Too often, unless their partner's family member(s) agree with their decisions, they have no say with regard to things like medical treatments, burial, disposition of personal items and, yes, even time spent at the loved one's bedside. In many cases, these are people who have been estranged from their families for many years, who are then at the mercy of people who do not accept them and certainly don't accept their partners.
If you were in this position, who would you want making these decisions for you? The people who may have condemned you and put you out, or the person you made a life with?
Personally, I want the person who knows me and loves me most in the world making these decisions as I'm sure anyone else would.
Until our society comes up with some other way to grant everyone the same 'rights', marriage is it.
the sheeple were easily intimidated by the evildoings of the mormon church. they didn't get the opportunity to rationally think about what they were doing when they voted for the H8. If put on the ballot again, I predict that Prop H8 will be overturned once the voters have had a chance to digest the information free of religious homophobic propoganda. It is only a matter of time.
In other words you are saying the typical voter in Calif is an idiot.
But in CA, gays are not discriminated against. Our laws give you the same rights as opposite sex couples. Therefore as a minority, you are not being denied anything anyone else is denied. Being denied the word marriage, doesnt violate your rights or deny you of anything except a word.
Blacks during the 60s and before were denied rights.

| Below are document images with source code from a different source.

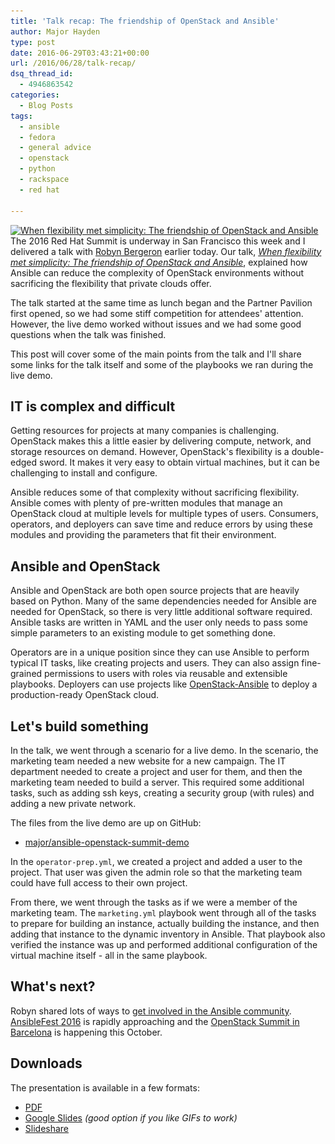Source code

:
 ```yaml
---
title: 'Talk recap: The friendship of OpenStack and Ansible'
author: Major Hayden
type: post
date: 2016-06-29T03:43:21+00:00
url: /2016/06/28/talk-recap/
dsq_thread_id:
  - 4946863542
categories:
  - Blog Posts
tags:
  - ansible
  - fedora
  - general advice
  - openstack
  - python
  - rackspace
  - red hat

---
```

[<img src="/wp-content/uploads/2016/06/When-flexibility-met-simplicity-The-friendship-of-OpenStack-and-Ansible-Red-Hat-Summit-2016.png" alt="When flexibility met simplicity: The friendship of OpenStack and Ansible" width="960" height="540" class="aligncenter size-full wp-image-6317" srcset="/wp-content/uploads/2016/06/When-flexibility-met-simplicity-The-friendship-of-OpenStack-and-Ansible-Red-Hat-Summit-2016.png 960w, /wp-content/uploads/2016/06/When-flexibility-met-simplicity-The-friendship-of-OpenStack-and-Ansible-Red-Hat-Summit-2016-300x169.png 300w, /wp-content/uploads/2016/06/When-flexibility-met-simplicity-The-friendship-of-OpenStack-and-Ansible-Red-Hat-Summit-2016-768x432.png 768w" sizes="(max-width: 960px) 100vw, 960px" />][1]The 2016 Red Hat Summit is underway in San Francisco this week and I delivered a talk with [Robyn Bergeron][2] earlier today. Our talk, _[When flexibility met simplicity: The friendship of OpenStack and Ansible][3]_, explained how Ansible can reduce the complexity of OpenStack environments without sacrificing the flexibility that private clouds offer.

The talk started at the same time as lunch began and the Partner Pavilion first opened, so we had some stiff competition for attendees' attention. However, the live demo worked without issues and we had some good questions when the talk was finished.

This post will cover some of the main points from the talk and I'll share some links for the talk itself and some of the playbooks we ran during the live demo.

## IT is complex and difficult

Getting resources for projects at many companies is challenging. OpenStack makes this a little easier by delivering compute, network, and storage resources on demand. However, OpenStack's flexibility is a double-edged sword. It makes it very easy to obtain virtual machines, but it can be challenging to install and configure.

Ansible reduces some of that complexity without sacrificing flexibility. Ansible comes with plenty of pre-written modules that manage an OpenStack cloud at multiple levels for multiple types of users. Consumers, operators, and deployers can save time and reduce errors by using these modules and providing the parameters that fit their environment.

## Ansible and OpenStack

Ansible and OpenStack are both open source projects that are heavily based on Python. Many of the same dependencies needed for Ansible are needed for OpenStack, so there is very little additional software required. Ansible tasks are written in YAML and the user only needs to pass some simple parameters to an existing module to get something done.

Operators are in a unique position since they can use Ansible to perform typical IT tasks, like creating projects and users. They can also assign fine-grained permissions to users with roles via reusable and extensible playbooks. Deployers can use projects like [OpenStack-Ansible][4] to deploy a production-ready OpenStack cloud.

## Let's build something

In the talk, we went through a scenario for a live demo. In the scenario, the marketing team needed a new website for a new campaign. The IT department needed to create a project and user for them, and then the marketing team needed to build a server. This required some additional tasks, such as adding ssh keys, creating a security group (with rules) and adding a new private network.

The files from the live demo are up on GitHub:

  * [major/ansible-openstack-summit-demo][5]

In the `operator-prep.yml`, we created a project and added a user to the project. That user was given the admin role so that the marketing team could have full access to their own project.

From there, we went through the tasks as if we were a member of the marketing team. The `marketing.yml` playbook went through all of the tasks to prepare for building an instance, actually building the instance, and then adding that instance to the dynamic inventory in Ansible. That playbook also verified the instance was up and performed additional configuration of the virtual machine itself - all in the same playbook.

## What's next?

Robyn shared lots of ways to [get involved in the Ansible community][6]. [AnsibleFest 2016][7] is rapidly approaching and the [OpenStack Summit in Barcelona][8] is happening this October.

## Downloads

The presentation is available in a few formats:

  * [PDF][9]
  * [Google Slides][10] _(good option if you like GIFs to work)_
  * [Slideshare][11]

 [1]: /wp-content/uploads/2016/06/When-flexibility-met-simplicity-The-friendship-of-OpenStack-and-Ansible-Red-Hat-Summit-2016.png
 [2]: https://twitter.com/robynbergeron
 [3]: https://rh2016.smarteventscloud.com/connect/sessionDetail.ww?SESSION_ID=75675
 [4]: https://github.com/openstack/openstack-ansible
 [5]: https://github.com/major/ansible-openstack-summit-demo
 [6]: https://www.ansible.com/community
 [7]: https://www.ansible.com/ansiblefest
 [8]: https://www.openstack.org/summit/barcelona-2016/
 [9]: http://majorhayden.com/presentations/When%20flexibility%20met%20simplicity-%20The%20friendship%20of%20OpenStack%20and%20Ansible%20-%20Red%20Hat%20Summit%202016.pdf
 [10]: https://docs.google.com/presentation/d/1xh7P-5XPs5po_4fE92GkMImn7K5BIB8mt2fAcLn_kW0/edit?usp=sharing
 [11]: http://www.slideshare.net/MajorHayden/when-flexibility-met-simplicity-the-friendship-of-openstack-and-ansible
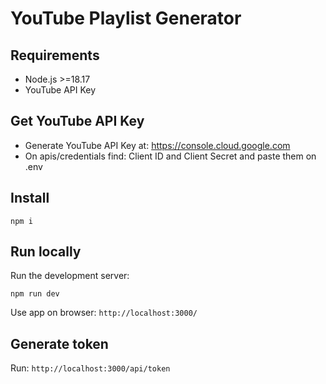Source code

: # YouTube Playlist Generator

## Requirements

- Node.js >=18.17
- YouTube API Key

## Get YouTube API Key

- Generate YouTube API Key at: https://console.cloud.google.com
- On apis/credentials find: Client ID and Client Secret and paste them on .env

## Install

```shell
npm i
```

## Run locally

Run the development server:

```shell
npm run dev
```

Use app on browser: `http://localhost:3000/`

## Generate token

Run: `http://localhost:3000/api/token`
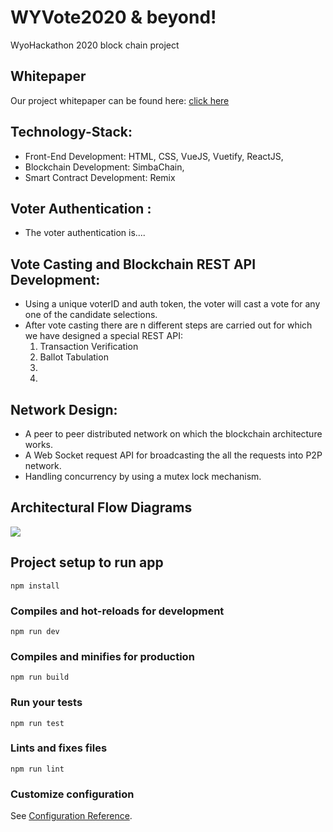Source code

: # WYVote2020 & beyond!
WyoHackathon 2020 block chain project

## Whitepaper
Our project whitepaper can be found here:
[click here](https://github.com/foolink_paper.pdf)

## Technology-Stack:
* Front-End Development: HTML, CSS, VueJS, Vuetify, ReactJS, 
* Blockchain Development:  SimbaChain, 
* Smart Contract Development: Remix


## Voter Authentication :
* The voter authentication is....<insert details here>

## Vote Casting and Blockchain REST API Development:
* Using a unique voterID and auth token, the voter will cast a vote for any one of the candidate selections.
* After vote casting there are n different steps are carried out for which we have designed a special REST API:
  1. Transaction Verification
  2. Ballot Tabulation
  3. 
  4.

## Network Design:
* A peer to peer distributed network on which the blockchain architecture works.
* A Web Socket request API for broadcasting the all the requests into P2P network.
* Handling concurrency by using a mutex lock mechanism.


## Architectural Flow Diagrams
![](https://foodiagrams_site.com/)


## Project setup to run app
```
npm install
```

### Compiles and hot-reloads for development
```
npm run dev
```

### Compiles and minifies for production
```
npm run build
```

### Run your tests
```
npm run test
```

### Lints and fixes files
```
npm run lint
```

### Customize configuration
See [Configuration Reference](https://cli.vuejs.org/config/).

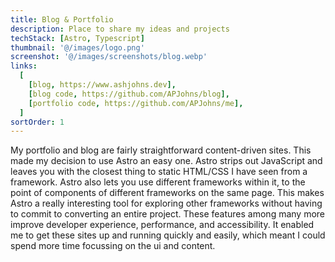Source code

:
 ```yaml
---
title: Blog & Portfolio
description: Place to share my ideas and projects
techStack: [Astro, Typescript]
thumbnail: '@/images/logo.png'
screenshot: '@/images/screenshots/blog.webp'
links:
  [
    [blog, https://www.ashjohns.dev],
    [blog code, https://github.com/APJohns/blog],
    [portfolio code, https://github.com/APJohns/me],
  ]
sortOrder: 1
---
```


My portfolio and blog are fairly straightforward content-driven sites. This made my decision to use Astro an easy one. Astro strips out JavaScript and leaves you with the closest thing to static HTML/CSS I have seen from a framework. Astro also lets you use different frameworks within it, to the point of components of different frameworks on the same page. This makes Astro a really interesting tool for exploring other frameworks without having to commit to converting an entire project. These features among many more improve developer experience, performance, and accessibility. It enabled me to get these sites up and running quickly and easily, which meant I could spend more time focussing on the ui and content.
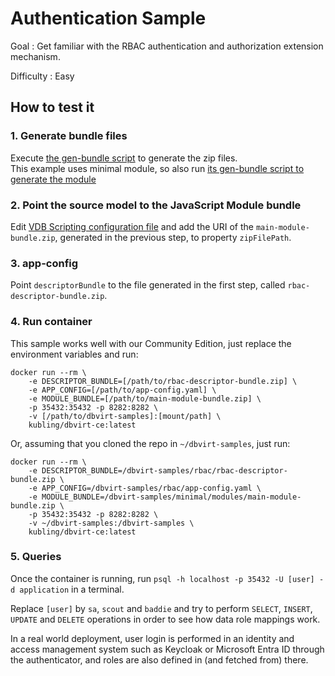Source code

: # Authentication Sample

Goal
: Get familiar with the RBAC authentication and authorization extension mechanism.

Difficulty
: Easy

## How to test it

### 1. Generate bundle files
Execute [the gen-bundle script](gen-bundles.sh) to generate the zip files.
<br/>
This example uses minimal module, so also run [its gen-bundle script to generate the module](../minimal/gen-bundles.sh)

### 2. Point the source model to the JavaScript Module bundle 
Edit [VDB Scripting configuration file](descriptor/vdb/scripting/js-config.yaml) and add the URI of the 
`main-module-bundle.zip`, generated in the previous step, to property `zipFilePath`.

### 3. app-config
Point `descriptorBundle` to the file generated in the first step, called `rbac-descriptor-bundle.zip`.

### 4. Run container
This sample works well with our Community Edition, just replace the environment variables and run:

```
docker run --rm \ 
    -e DESCRIPTOR_BUNDLE=[/path/to/rbac-descriptor-bundle.zip] \
    -e APP_CONFIG=[/path/to/app-config.yaml] \
    -e MODULE_BUNDLE=[/path/to/main-module-bundle.zip] \
    -p 35432:35432 -p 8282:8282 \
    -v [/path/to/dbvirt-samples]:[mount/path] \
    kubling/dbvirt-ce:latest
```

Or, assuming that you cloned the repo in `~/dbvirt-samples`, just run:
```
docker run --rm \
    -e DESCRIPTOR_BUNDLE=/dbvirt-samples/rbac/rbac-descriptor-bundle.zip \
    -e APP_CONFIG=/dbvirt-samples/rbac/app-config.yaml \
    -e MODULE_BUNDLE=/dbvirt-samples/minimal/modules/main-module-bundle.zip \
    -p 35432:35432 -p 8282:8282 \
    -v ~/dbvirt-samples:/dbvirt-samples \
    kubling/dbvirt-ce:latest
```

### 5. Queries
Once the container is running, run `psql -h localhost -p 35432 -U [user] -d application` in a terminal. 

Replace `[user]` by `sa`, `scout` and `baddie` and try to perform `SELECT`, `INSERT`, `UPDATE` and `DELETE`
operations in order to see how data role mappings work.

In a real world deployment, user login is performed in an identity and access management 
system such as Keycloak or Microsoft Entra ID through the authenticator, and roles are also defined in (and fetched from) there.

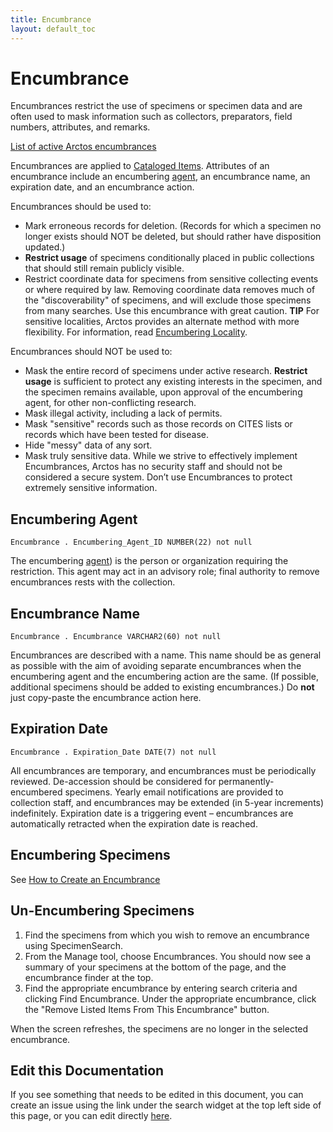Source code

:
 ```yaml
---
title: Encumbrance
layout: default_toc
---
```

# Encumbrance

Encumbrances restrict the use of specimens or specimen data and are often used to mask information such as collectors, preparators, field numbers, attributes, and remarks.

[List of active Arctos encumbrances](http://arctos.database.museum/info/encumbrances)

Encumbrances are applied to [Cataloged Items](/documentation/catalog). Attributes of an encumbrance include an encumbering [agent](/documentation/agent), an encumbrance name, an expiration date, and an encumbrance action.

Encumbrances should be used to:

-   Mark erroneous records for deletion. (Records for which a specimen
    no longer exists should NOT be deleted, but should rather have
    disposition updated.)
-   **Restrict usage** of specimens conditionally placed in
    public collections that should still remain publicly visible.
-   Restrict coordinate data for specimens from sensitive collecting
    events or where required by law. Removing coordinate data
    removes much of the "discoverability" of specimens, and will exclude
    those specimens from many searches. Use this encumbrance with
    great caution. **TIP** For sensitive localities, Arctos provides an alternate method with more flexibility. For information, read [Encumbering Locality](/how_to/How-to-Encumber-Locality.html#encumbering-locality).

Encumbrances should NOT be used to:

-   Mask the entire record of specimens under active research. **Restrict usage** is sufficient to protect any existing interests in the specimen, and the specimen remains available, upon approval of the encumbering agent, for other non-conflicting research.
-   Mask illegal activity, including a lack of permits.
-   Mask "sensitive" records such as those records on CITES lists or records which have been tested for disease.
-   Hide "messy" data of any sort.
-   Mask truly sensitive data. While we strive to effectively implement Encumbrances, Arctos has no security staff and should not be considered a secure system. Don’t use Encumbrances to protect extremely sensitive information.

## Encumbering Agent

`Encumbrance . Encumbering_Agent_ID NUMBER(22) not null`

The encumbering [agent](/documentation/agent)) is the person or organization requiring the restriction. This agent may act in an advisory role; final authority to remove encumbrances rests with the collection.

## Encumbrance Name

`Encumbrance . Encumbrance VARCHAR2(60) not null`

Encumbrances are described with a name. This name should be as general as possible with the aim of avoiding separate encumbrances when the encumbering agent and the encumbering action are the same. (If possible, additional specimens should be added to existing encumbrances.) Do **not** just copy-paste the encumbrance action here.

## Expiration Date

`Encumbrance . Expiration_Date DATE(7) not null`

All encumbrances are temporary, and encumbrances must be periodically reviewed. De-accession should be considered for permanently-encumbered specimens. Yearly email notifications are provided to collection staff, and encumbrances may be extended (in 5-year increments) indefinitely. Expiration date is a triggering event – encumbrances are automatically retracted when the expiration date is reached.

## Encumbering Specimens

See [How to Create an Encumbrance](http://handbook.arctosdb.org/how_to/How-to-Create-an-Encumbrance.html)
       
## Un-Encumbering Specimens

1.  Find the specimens from which you wish to remove an encumbrance using SpecimenSearch.
2.  From the Manage tool, choose Encumbrances. You should now see a summary of your specimens at the bottom of the page, and the encumbrance finder at the top.
3.  Find the appropriate encumbrance by entering search criteria and clicking Find Encumbrance. Under the appropriate encumbrance, click the "Remove Listed Items From This Encumbrance" button.

When the screen refreshes, the specimens are no longer in the selected encumbrance.

## Edit this Documentation

If you see something that needs to be edited in this document, you can create an issue using the link under the search widget at the top left side of this page, or you can edit directly <a href="https://github.com/ArctosDB/documentation-wiki/edit/gh-pages/_documentation/encumbrance.markdown" target="_blank">here</a>.
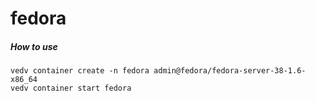 # fedora

##### How to use

```
vedv container create -n fedora admin@fedora/fedora-server-38-1.6-x86_64
vedv container start fedora
```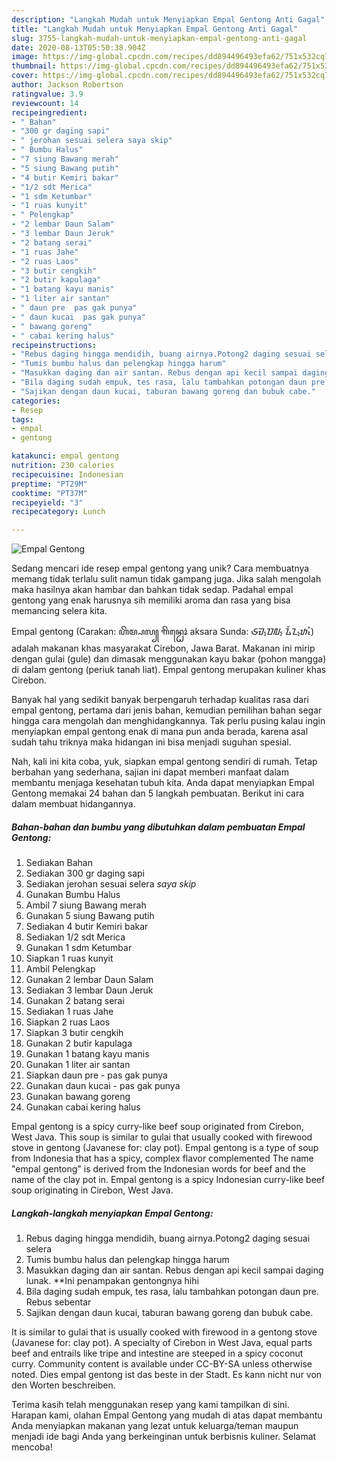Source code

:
 ```yaml
---
description: "Langkah Mudah untuk Menyiapkan Empal Gentong Anti Gagal"
title: "Langkah Mudah untuk Menyiapkan Empal Gentong Anti Gagal"
slug: 3755-langkah-mudah-untuk-menyiapkan-empal-gentong-anti-gagal
date: 2020-08-13T05:50:38.904Z
image: https://img-global.cpcdn.com/recipes/dd894496493efa62/751x532cq70/empal-gentong-foto-resep-utama.jpg
thumbnail: https://img-global.cpcdn.com/recipes/dd894496493efa62/751x532cq70/empal-gentong-foto-resep-utama.jpg
cover: https://img-global.cpcdn.com/recipes/dd894496493efa62/751x532cq70/empal-gentong-foto-resep-utama.jpg
author: Jackson Robertson
ratingvalue: 3.9
reviewcount: 14
recipeingredient:
- " Bahan"
- "300 gr daging sapi"
- " jerohan sesuai selera saya skip"
- " Bumbu Halus"
- "7 siung Bawang merah"
- "5 siung Bawang putih"
- "4 butir Kemiri bakar"
- "1/2 sdt Merica"
- "1 sdm Ketumbar"
- "1 ruas kunyit"
- " Pelengkap"
- "2 lembar Daun Salam"
- "3 lembar Daun Jeruk"
- "2 batang serai"
- "1 ruas Jahe"
- "2 ruas Laos"
- "3 butir cengkih"
- "2 butir kapulaga"
- "1 batang kayu manis"
- "1 liter air santan"
- " daun pre  pas gak punya"
- " daun kucai  pas gak punya"
- " bawang goreng"
- " cabai kering halus"
recipeinstructions:
- "Rebus daging hingga mendidih, buang airnya.Potong2 daging sesuai selera"
- "Tumis bumbu halus dan pelengkap hingga harum"
- "Masukkan daging dan air santan. Rebus dengan api kecil sampai daging lunak. **Ini penampakan gentongnya hihi"
- "Bila daging sudah empuk, tes rasa, lalu tambahkan potongan daun pre. Rebus sebentar"
- "Sajikan dengan daun kucai, taburan bawang goreng dan bubuk cabe."
categories:
- Resep
tags:
- empal
- gentong

katakunci: empal gentong 
nutrition: 230 calories
recipecuisine: Indonesian
preptime: "PT29M"
cooktime: "PT37M"
recipeyield: "3"
recipecategory: Lunch

---
```



![Empal Gentong](https://img-global.cpcdn.com/recipes/dd894496493efa62/751x532cq70/empal-gentong-foto-resep-utama.jpg)

Sedang mencari ide resep empal gentong yang unik? Cara membuatnya memang tidak terlalu sulit namun tidak gampang juga. Jika salah mengolah maka hasilnya akan hambar dan bahkan tidak sedap. Padahal empal gentong yang enak harusnya sih memiliki aroma dan rasa yang bisa memancing selera kita.

Empal gentong (Carakan: ꦲꦼꦩ꧀ꦥꦭ꧀ ꦒꦼꦤ꧀ꦛꦺꦴꦁ aksara Sunda: ᮈᮙ᮪ᮕᮜ᮪ ᮍᮨᮔ᮪ᮒᮧᮀ) adalah makanan khas masyarakat Cirebon, Jawa Barat. Makanan ini mirip dengan gulai (gule) dan dimasak menggunakan kayu bakar (pohon mangga) di dalam gentong (periuk tanah liat). Empal gentong merupakan kuliner khas Cirebon.

Banyak hal yang sedikit banyak berpengaruh terhadap kualitas rasa dari empal gentong, pertama dari jenis bahan, kemudian pemilihan bahan segar hingga cara mengolah dan menghidangkannya. Tak perlu pusing kalau ingin menyiapkan empal gentong enak di mana pun anda berada, karena asal sudah tahu triknya maka hidangan ini bisa menjadi suguhan spesial.


Nah, kali ini kita coba, yuk, siapkan empal gentong sendiri di rumah. Tetap berbahan yang sederhana, sajian ini dapat memberi manfaat dalam membantu menjaga kesehatan tubuh kita. Anda dapat menyiapkan Empal Gentong memakai 24 bahan dan 5 langkah pembuatan. Berikut ini cara dalam membuat hidangannya.

<!--inarticleads1-->

##### Bahan-bahan dan bumbu yang dibutuhkan dalam pembuatan Empal Gentong:

1. Sediakan  Bahan
1. Sediakan 300 gr daging sapi
1. Sediakan  jerohan sesuai selera *saya skip*
1. Gunakan  Bumbu Halus
1. Ambil 7 siung Bawang merah
1. Gunakan 5 siung Bawang putih
1. Sediakan 4 butir Kemiri bakar
1. Sediakan 1/2 sdt Merica
1. Gunakan 1 sdm Ketumbar
1. Siapkan 1 ruas kunyit
1. Ambil  Pelengkap
1. Gunakan 2 lembar Daun Salam
1. Sediakan 3 lembar Daun Jeruk
1. Gunakan 2 batang serai
1. Sediakan 1 ruas Jahe
1. Siapkan 2 ruas Laos
1. Siapkan 3 butir cengkih
1. Gunakan 2 butir kapulaga
1. Gunakan 1 batang kayu manis
1. Gunakan 1 liter air santan
1. Siapkan  daun pre - pas gak punya
1. Gunakan  daun kucai - pas gak punya
1. Gunakan  bawang goreng
1. Gunakan  cabai kering halus


Empal gentong is a spicy curry-like beef soup originated from Cirebon, West Java. This soup is similar to gulai that usually cooked with firewood stove in gentong (Javanese for: clay pot). Empal gentong is a type of soup from Indonesia that has a spicy, complex flavor complemented The name &#34;empal gentong&#34; is derived from the Indonesian words for beef and the name of the clay pot in. Empal gentong is a spicy Indonesian curry-like beef soup originating in Cirebon, West Java. 

<!--inarticleads2-->

##### Langkah-langkah menyiapkan Empal Gentong:

1. Rebus daging hingga mendidih, buang airnya.Potong2 daging sesuai selera
1. Tumis bumbu halus dan pelengkap hingga harum
1. Masukkan daging dan air santan. Rebus dengan api kecil sampai daging lunak. **Ini penampakan gentongnya hihi
1. Bila daging sudah empuk, tes rasa, lalu tambahkan potongan daun pre. Rebus sebentar
1. Sajikan dengan daun kucai, taburan bawang goreng dan bubuk cabe.


It is similar to gulai that is usually cooked with firewood in a gentong stove (Javanese for: clay pot). A specialty of Cirebon in West Java, equal parts beef and entrails like tripe and intestine are steeped in a spicy coconut curry. Community content is available under CC-BY-SA unless otherwise noted. Dies empal gentong ist das beste in der Stadt. Es kann nicht nur von den Worten beschreiben. 

Terima kasih telah menggunakan resep yang kami tampilkan di sini. Harapan kami, olahan Empal Gentong yang mudah di atas dapat membantu Anda menyiapkan makanan yang lezat untuk keluarga/teman maupun menjadi ide bagi Anda yang berkeinginan untuk berbisnis kuliner. Selamat mencoba!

Do your research, gays in no states have the same equal rights as straigts, when your sexual orientations is excuse for discrimination or the giving of less than equal rights then it is not equal. I and many LGBT people deserve the right to marry the one they love, not the one you think is right. Religion decided prop 8 and that is church interferring in government processes. Can anyone name anyone else as a group that is also denied their equal rights other that gays?